Mon Mar 25, 2013, 08:59 PM
Mar 2013

This computer takes up too much of my time...

And, I need exercise, so would not be likely to sit around watching (overpaid primadonnas) have all the fun.

Nonetheless, to each their own. To paraphrase Aldo Leopold...it is no use trying to prescribe how someone else should waste their weekend...might as well try to prescribe a wife...with about as much likelihood of getting good results.

I would rather spend my scarce spare time reading books, surfing the net, napping with my cat, going for walks, etc. than watching t.v.

CubicleGuy

(323 posts)
69. Some would say the date news died was in 1968
Mon Mar 25, 2013, 08:32 PM
Mar 2013
http://ffbsccn.wordpress.com/2010/11/14/news-as-profit-center-news-as-amusement-%E2%80%93-not-good-news-for-an-informed-citizenry-insight-from-ted-koppel-and-neil-postman/

Why the loss of a more honest journalism?

To Postman, it was news as entertainment. It was inevitable with the arrival of the technology. Television would, ultimately give preference to the most “amusing” (“entertaining”) presentation. (Think new theme songs written to introduce the current crisis/war. Why does a war need its own theme song? For entertainment value).

To Koppel, it is news as profit maker. It is the inevitable consequence of news as “profit center.” Here is more from the Koppel article:

To the degree that broadcast news was a more virtuous operation 40 years ago, it was a function of both fear and innocence. Network executives were afraid that a failure to work in the “public interest, convenience and necessity,” as set forth in the Radio Act of 1927, might cause the Federal Communications Commission to suspend or even revoke their licenses. The three major broadcast networks pointed to their news divisions (which operated at a loss or barely broke even) as evidence that they were fulfilling the FCC’s mandate. News was, in a manner of speaking, the loss leader that permitted NBC, CBS and ABC to justify the enormous profits made by their entertainment divisions.

On the innocence side of the ledger, meanwhile, it never occurred to the network brass that news programming could be profitable.

Until, that is, CBS News unveiled its “60 Minutes” news magazine in 1968. When, after three years or so, “60 Minutes” turned a profit (something no television news program had previously achieved), a light went on, and the news divisions of all three networks came to be seen as profit centers, with all the expectations that entailed.

SoCalDem

(103,856 posts)
70. When News Isn't
Mon Mar 25, 2013, 08:54 PM
Mar 2013
http://www.democraticunderground.com/articles/02/01/30_news.html


When News Isn't
January 30, 2002
by SoCalDem

Those of us of a "certain age" remember the days of Huntley & Brinkley, and Walter Cronkite.
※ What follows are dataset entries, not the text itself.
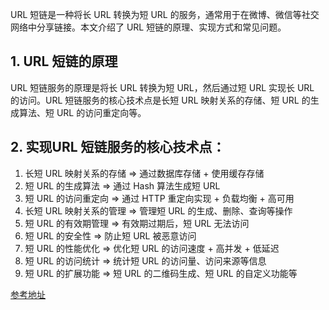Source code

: URL 短链是一种将长 URL 转换为短 URL 的服务，通常用于在微博、微信等社交网络中分享链接。本文介绍了 URL 短链的原理、实现方式和常见问题。

## 1. URL 短链的原理
URL 短链服务的原理是将长 URL 转换为短 URL，然后通过短 URL 实现长 URL 的访问。URL 短链服务的核心技术点是长短 URL 映射关系的存储、短 URL 的生成算法、短 URL 的访问重定向等。

## 2. 实现URL 短链服务的核心技术点：
1. 长短 URL 映射关系的存储 => 通过数据库存储 + 使用缓存存储
2. 短 URL 的生成算法 => 通过 Hash 算法生成短 URL
3. 短 URL 的访问重定向 => 通过 HTTP 重定向实现 + 负载均衡 + 高可用
4. 长短 URL 映射关系的管理 => 管理短 URL 的生成、删除、查询等操作
5. 短 URL 的有效期管理 => 有效期过期后，短 URL 无法访问
6. 短 URL 的安全性 => 防止短 URL 被恶意访问
7. 短 URL 的性能优化 => 优化短 URL 的访问速度 + 高并发 + 低延迟
8. 短 URL 的访问统计 => 统计短 URL 的访问量、访问来源等信息
9. 短 URL 的扩展功能 => 短 URL 的二维码生成、短 URL 的自定义功能等

[参考地址](https://mp.weixin.qq.com/s/ruBT0MxASW4nCFvfa0MB5Q)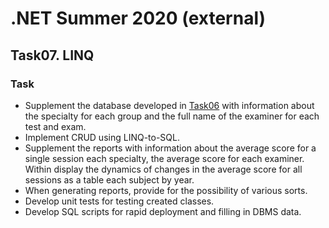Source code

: # .NET Summer 2020 (external)
## Task07. LINQ
### Task
* Supplement the database developed in [Task06](https://github.com/KotKatLV/EPAM_External_Trainee_Task_06_Konstantin_Kapatkov/blob/master/README.md) with information about the specialty for each group and the full name of the examiner for each test and exam.
* Implement CRUD using LINQ-to-SQL.
* Supplement the reports with information about the average score for a single session each specialty, the average score for each examiner. Within display the dynamics of changes in the average score for all sessions as a table each subject by year.
* When generating reports, provide for the possibility of various sorts.
* Develop unit tests for testing created classes.
* Develop SQL scripts for rapid deployment and filling in DBMS data.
In those days, our news was delivered to us in a straightforward manner, with little, if any, commentary. As Walter used to say at the end of every newscast, "That's the way it was on ...(fill in any date)."

Most cities of any size, had at least two newspapers, a morning and an afternoon paper. People read the morning paper with breakfast, the afternoon paper after work, and settled down for the evening news on television. Back in those days, some broadcasts were only 15 minutes long. The amazing thing was that in that short amount of a time the newsmen actually conveyed a sense of what was going on around the world.

When did the news stop being the news? Why does a slice of our demographic pie actually think what we get today is NEWS?

The format of a news broadcast has a lot to do with it. A look back at those archived, grainy old black and white images tells the story. A man, a desk, a microphone, a clock, and a serious demeanor... That's about what it took in those days to convince most people that they had better pay attention, because what they were about to see was important, and worthy of their attention.

The format has changed little over the decades. There are women now, but most of them are window dressing. The men of broadcasting age, but the women are replaced as their on-camera persona becomes less Barbie-like. Advertisers have burned the image of a desk, a man, a microphone, and a clock, into the collective psyche of America. That image conjures up NEWS.

It's no wonder that over time, the forces out there who would try to control the American Mind would adopt the very same format to get their message across. It comes to us wrapped up like a news broadcast, but like the Bizarro World of Superman, it isn't what it pretends to be. People out there in viewer-land see the desk, and the trappings of a newscast, and they think that is what they are getting..

As the Fairness Doctrine faded away into the sunset, we were besieged by endless "faux" news programs. Corporate moguls hungrily devoured smaller broadcast venues as they built their vast communication holdings. Most of these moguls have very different worldviews than the average citizen does. It became easier and easier to insinuate their own political and ideological leanings into every aspect of their burgeoning empires.

In past times, when a news anchor wanted to change jobs, he would mail tapes of representative reportage to various media outlets across the country and wait to see if he got any offers. If they were a bigger outlet or offered a higher salary, there was little impediment to the newsman's acceptance of that offer.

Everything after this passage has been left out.